• **Your goal**
Reproduce the entries below, please. Keep every character the same.

• **Items listed in a dataset**
^^^^^^^^^^^^^^^^
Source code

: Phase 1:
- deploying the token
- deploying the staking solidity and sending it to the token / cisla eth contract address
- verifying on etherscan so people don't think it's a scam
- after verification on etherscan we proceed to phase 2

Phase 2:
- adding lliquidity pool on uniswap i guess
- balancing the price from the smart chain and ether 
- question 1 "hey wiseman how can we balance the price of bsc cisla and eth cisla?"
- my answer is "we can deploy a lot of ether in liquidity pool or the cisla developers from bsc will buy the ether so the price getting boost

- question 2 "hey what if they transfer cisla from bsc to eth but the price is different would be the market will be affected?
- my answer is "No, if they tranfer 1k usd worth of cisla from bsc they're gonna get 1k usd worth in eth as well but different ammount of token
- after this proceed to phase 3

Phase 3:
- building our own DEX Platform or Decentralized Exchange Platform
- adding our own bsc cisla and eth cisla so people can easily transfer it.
^^^^^^^^^^^^^^^^
• **Result**
Source code

: Phase 1:
- deploying the token
- deploying the staking solidity and sending it to the token / cisla eth contract address
- verifying on etherscan so people don't think it's a scam
- after verification on etherscan we proceed to phase 2

Phase 2:
- adding lliquidity pool on uniswap i guess
- balancing the price from the smart chain and ether 
- question 1 "hey wiseman how can we balance the price of bsc cisla and eth cisla?"
- my answer is "we can deploy a lot of ether in liquidity pool or the cisla developers from bsc will buy the ether so the price getting boost

- question 2 "hey what if they transfer cisla from bsc to eth but the price is different would be the market will be affected?
- my answer is "No, if they tranfer 1k usd worth of cisla from bsc they're gonna get 1k usd worth in eth as well but different ammount of token
- after this proceed to phase 3

Phase 3:
- building our own DEX Platform or Decentralized Exchange Platform
- adding our own bsc cisla and eth cisla so people can easily transfer it.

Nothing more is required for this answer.